= SUPPLIED RECORDS =
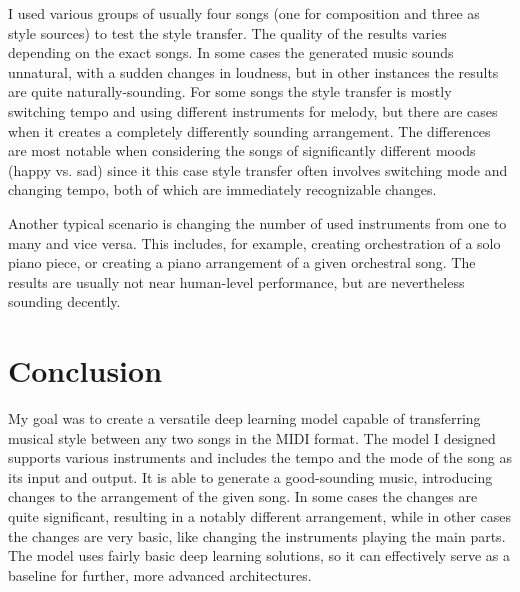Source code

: \documentclass[en]{pracamgr}
\begin{document}
I used various groups of usually four songs (one for composition and three as style sources) to test the style transfer.
The quality of the results varies depending on the exact songs.
In some cases the generated music sounds unnatural, with a sudden changes in loudness, but in other instances the results are quite naturally-sounding.
For some songs the style transfer is mostly switching tempo and using different instruments for melody, but there are cases when it creates a completely differently sounding arrangement.
The differences are most notable when considering the songs of significantly different moods (happy vs. sad) since it this case style transfer often involves switching mode and changing tempo, both of which are immediately recognizable changes.

Another typical scenario is changing the number of used instruments from one to many and vice versa. This includes, for example, creating orchestration of a solo piano piece, or creating a piano arrangement of a given orchestral song.
The results are usually not near human-level performance, but are nevertheless sounding decently.

\chapter{Conclusion}

My goal was to create a versatile deep learning model capable of transferring musical style between any two songs in the MIDI format.
The model I designed supports various instruments and includes the tempo and the mode of the song as its input and output.
It is able to generate a good-sounding music, introducing changes to the arrangement of the given song.
In some cases the changes are quite significant, resulting in a notably different arrangement, while in other cases the changes are very basic, like changing the instruments playing the main parts.
The model uses fairly basic deep learning solutions, so it can effectively serve as a baseline for further, more advanced architectures.
\end{document}
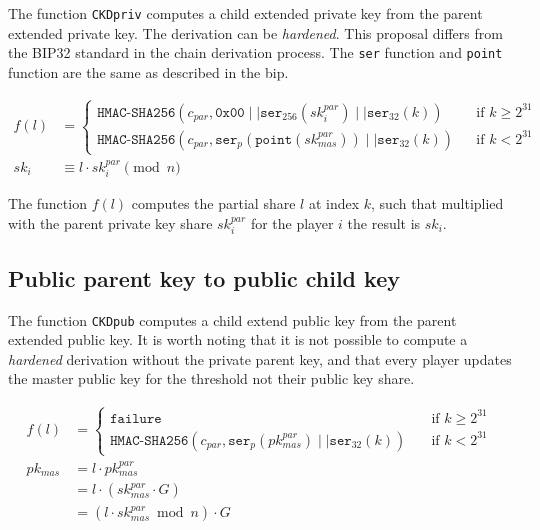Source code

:The function \texttt{CKDpriv} computes a child extended private key from the
parent extended private key. The derivation can be \textit{hardened}. This
proposal differs from the BIP32 \cite{HDWallets} standard in the chain
derivation process. The \texttt{ser} function and \texttt{point} function are
the same as described in the \gls{bip}.

\begin{equation*}
\begin{split}
  f(l) &=
  \begin{cases}
    \texttt{HMAC-SHA256}(c_{par}, \texttt{0x00}\mid\mid \texttt{ser}_{256}(sk_i^{par}) \mid\mid \texttt{ser}_{32}(k)) & \quad \text{if } k \geq 2^{31}\\
    \texttt{HMAC-SHA256}(c_{par}, \texttt{ser}_{p}(\texttt{point}(sk_{mas}^{par})) \mid\mid \texttt{ser}_{32}(k)) & \quad \text{if } k < 2^{31}
  \end{cases} \\
  sk_i &\equiv l \cdot sk_i^{par} \pmod n
\end{split}
\end{equation*}

The function $f(l)$ computes the partial share $l$ at index $k$, such that
multiplied with the parent private key share $sk_i^{par}$ for the player $i$ the
result is $sk_i$.

\subsection{Public parent key to public child key}

The function \texttt{CKDpub} computes a child extend public key from the parent
extended public key. It is worth noting that it is not possible to compute a
\textit{hardened} derivation without the private parent key, and
that every player updates the master public key for the threshold not their
public key share.

\begin{equation*}
\begin{split}
  f(l) &=
  \begin{cases}
    \texttt{failure} & \quad \text{if } k \geq 2^{31}\\
    \texttt{HMAC-SHA256}(c_{par}, \texttt{ser}_{p}(pk_{mas}^{par}) \mid\mid \texttt{ser}_{32}(k)) & \quad \text{if } k < 2^{31}
  \end{cases} \\
  pk_{mas} &= l \cdot pk_{mas}^{par}\\
      &= l \cdot (sk_{mas}^{par} \cdot G)\\
      &= (l \cdot sk_{mas}^{par} \bmod n) \cdot G
\end{split}
\end{equation*}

= WORK ORDER =
Everything from the line with "For some songs" through the line with "Another typical scenario" in the listing above must be retyped exactly, with nothing added.

= RESULT FOR THIS TASK =
For some songs the style transfer is mostly switching tempo and using different instruments for melody, but there are cases when it creates a completely differently sounding arrangement.
The differences are most notable when considering the songs of significantly different moods (happy vs. sad) since it this case style transfer often involves switching mode and changing tempo, both of which are immediately recognizable changes.

Another typical scenario is changing the number of used instruments from one to many and vice versa. This includes, for example, creating orchestration of a solo piano piece, or creating a piano arrangement of a given orchestral song.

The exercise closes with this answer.